◆ PROBLEM TO WORK ON
Identify and pull out each line of the entries in which "define" occurs.

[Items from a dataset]
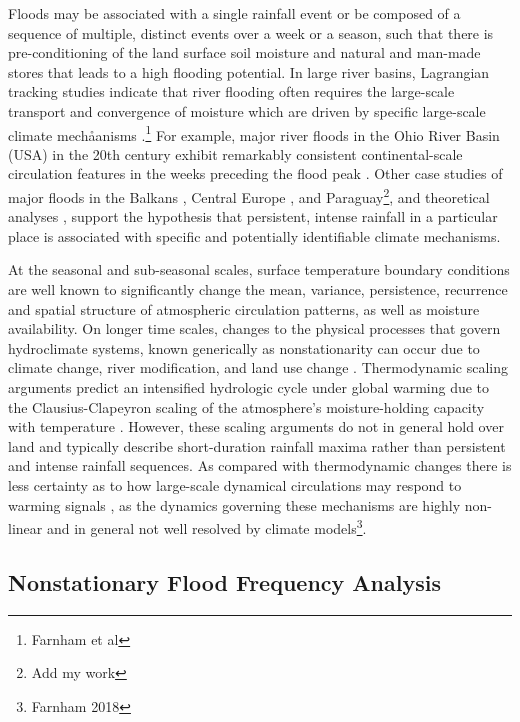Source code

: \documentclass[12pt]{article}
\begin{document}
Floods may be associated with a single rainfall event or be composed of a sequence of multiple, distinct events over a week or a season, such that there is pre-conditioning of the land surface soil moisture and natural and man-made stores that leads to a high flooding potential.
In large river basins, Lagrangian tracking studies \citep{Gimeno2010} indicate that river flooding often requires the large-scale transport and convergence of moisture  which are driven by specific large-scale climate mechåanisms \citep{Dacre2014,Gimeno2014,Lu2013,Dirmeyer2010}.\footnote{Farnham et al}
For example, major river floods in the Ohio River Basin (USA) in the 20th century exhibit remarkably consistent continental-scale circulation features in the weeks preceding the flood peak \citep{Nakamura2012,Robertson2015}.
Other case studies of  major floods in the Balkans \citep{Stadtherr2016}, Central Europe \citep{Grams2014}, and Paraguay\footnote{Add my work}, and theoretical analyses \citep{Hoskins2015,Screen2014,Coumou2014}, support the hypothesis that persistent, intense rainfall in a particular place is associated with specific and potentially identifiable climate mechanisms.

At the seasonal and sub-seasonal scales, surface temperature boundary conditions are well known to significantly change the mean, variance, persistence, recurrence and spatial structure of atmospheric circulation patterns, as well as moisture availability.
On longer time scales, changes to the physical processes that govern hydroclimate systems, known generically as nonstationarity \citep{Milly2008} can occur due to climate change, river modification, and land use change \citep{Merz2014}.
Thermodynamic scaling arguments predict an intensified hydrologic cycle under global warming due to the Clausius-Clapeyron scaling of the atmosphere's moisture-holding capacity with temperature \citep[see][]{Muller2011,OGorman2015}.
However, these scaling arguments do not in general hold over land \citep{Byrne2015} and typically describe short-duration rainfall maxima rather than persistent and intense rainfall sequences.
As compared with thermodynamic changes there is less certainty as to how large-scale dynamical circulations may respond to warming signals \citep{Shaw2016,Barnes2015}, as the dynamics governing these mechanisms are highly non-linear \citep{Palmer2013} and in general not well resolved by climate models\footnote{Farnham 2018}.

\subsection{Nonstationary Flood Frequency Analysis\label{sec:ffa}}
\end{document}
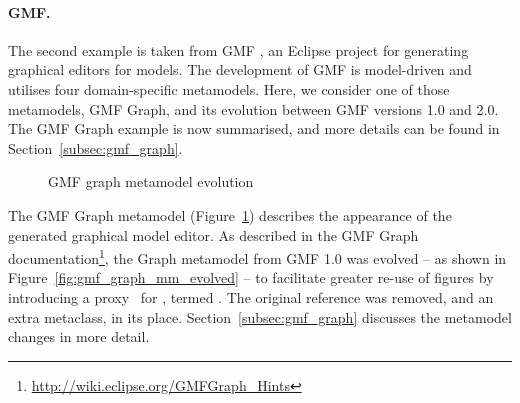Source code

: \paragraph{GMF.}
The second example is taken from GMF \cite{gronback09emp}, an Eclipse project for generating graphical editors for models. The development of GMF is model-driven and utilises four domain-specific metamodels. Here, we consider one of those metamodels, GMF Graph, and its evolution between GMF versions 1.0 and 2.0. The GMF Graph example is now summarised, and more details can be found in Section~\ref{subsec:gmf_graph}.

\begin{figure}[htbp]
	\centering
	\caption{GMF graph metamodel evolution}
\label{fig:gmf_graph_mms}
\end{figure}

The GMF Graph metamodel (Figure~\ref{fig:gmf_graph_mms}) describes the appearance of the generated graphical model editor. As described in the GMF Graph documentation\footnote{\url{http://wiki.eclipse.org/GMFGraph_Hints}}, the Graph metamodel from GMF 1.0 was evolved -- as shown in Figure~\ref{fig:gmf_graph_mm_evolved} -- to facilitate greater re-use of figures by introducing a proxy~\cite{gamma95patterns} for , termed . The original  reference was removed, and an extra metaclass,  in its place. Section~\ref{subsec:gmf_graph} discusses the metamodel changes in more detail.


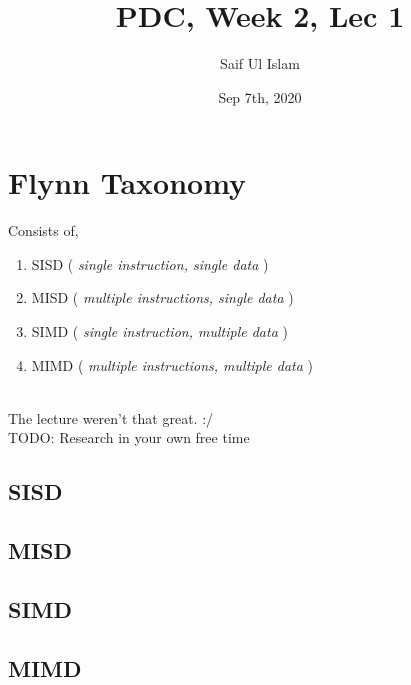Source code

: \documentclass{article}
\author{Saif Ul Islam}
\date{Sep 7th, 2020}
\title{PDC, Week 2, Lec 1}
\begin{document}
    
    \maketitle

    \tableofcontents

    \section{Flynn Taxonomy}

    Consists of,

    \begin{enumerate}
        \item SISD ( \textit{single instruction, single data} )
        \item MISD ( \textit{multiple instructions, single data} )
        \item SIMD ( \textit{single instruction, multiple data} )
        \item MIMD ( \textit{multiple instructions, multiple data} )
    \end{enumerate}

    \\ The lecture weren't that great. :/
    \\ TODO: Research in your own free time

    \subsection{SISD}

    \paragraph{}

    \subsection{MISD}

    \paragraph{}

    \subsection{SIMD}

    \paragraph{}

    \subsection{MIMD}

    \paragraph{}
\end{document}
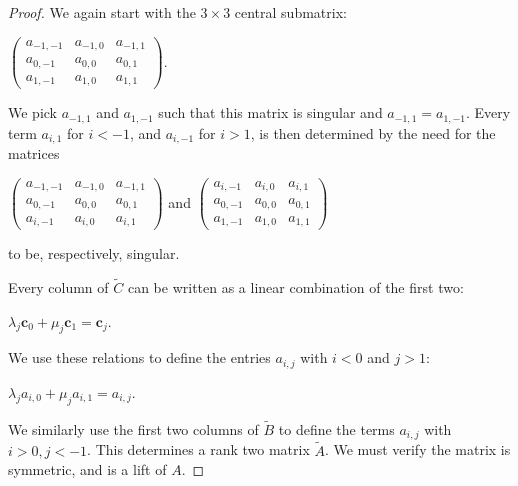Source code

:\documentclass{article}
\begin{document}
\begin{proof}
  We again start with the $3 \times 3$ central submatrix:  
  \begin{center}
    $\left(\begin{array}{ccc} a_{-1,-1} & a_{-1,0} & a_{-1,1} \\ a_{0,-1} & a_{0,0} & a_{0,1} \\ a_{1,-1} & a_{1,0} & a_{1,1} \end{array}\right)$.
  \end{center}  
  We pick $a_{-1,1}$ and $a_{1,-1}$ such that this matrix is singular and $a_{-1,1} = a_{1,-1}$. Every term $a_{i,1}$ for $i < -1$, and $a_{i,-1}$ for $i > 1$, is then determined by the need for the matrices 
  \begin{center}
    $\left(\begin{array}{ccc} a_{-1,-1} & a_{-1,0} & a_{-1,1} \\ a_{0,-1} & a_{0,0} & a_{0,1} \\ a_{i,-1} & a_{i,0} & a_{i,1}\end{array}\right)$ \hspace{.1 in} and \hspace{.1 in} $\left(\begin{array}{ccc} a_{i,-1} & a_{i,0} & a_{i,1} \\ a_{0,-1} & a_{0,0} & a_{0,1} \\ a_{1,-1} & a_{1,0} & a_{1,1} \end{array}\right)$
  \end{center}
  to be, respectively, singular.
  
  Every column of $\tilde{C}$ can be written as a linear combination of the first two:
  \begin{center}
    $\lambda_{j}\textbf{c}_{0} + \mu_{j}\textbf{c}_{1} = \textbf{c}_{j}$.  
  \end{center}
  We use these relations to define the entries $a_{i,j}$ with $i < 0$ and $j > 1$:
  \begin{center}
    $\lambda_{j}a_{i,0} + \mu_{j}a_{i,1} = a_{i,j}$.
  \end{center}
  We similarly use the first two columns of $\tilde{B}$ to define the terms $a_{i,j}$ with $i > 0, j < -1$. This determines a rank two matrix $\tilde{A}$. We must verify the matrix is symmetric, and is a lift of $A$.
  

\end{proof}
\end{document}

◆ ANSWER TO THE EXERCISE
  We use these relations to define the entries $a_{i,j}$ with $i < 0$ and $j > 1$:
  We similarly use the first two columns of $\tilde{B}$ to define the terms $a_{i,j}$ with $i > 0, j < -1$. This determines a rank two matrix $\tilde{A}$. We must verify the matrix is symmetric, and is a lift of $A$.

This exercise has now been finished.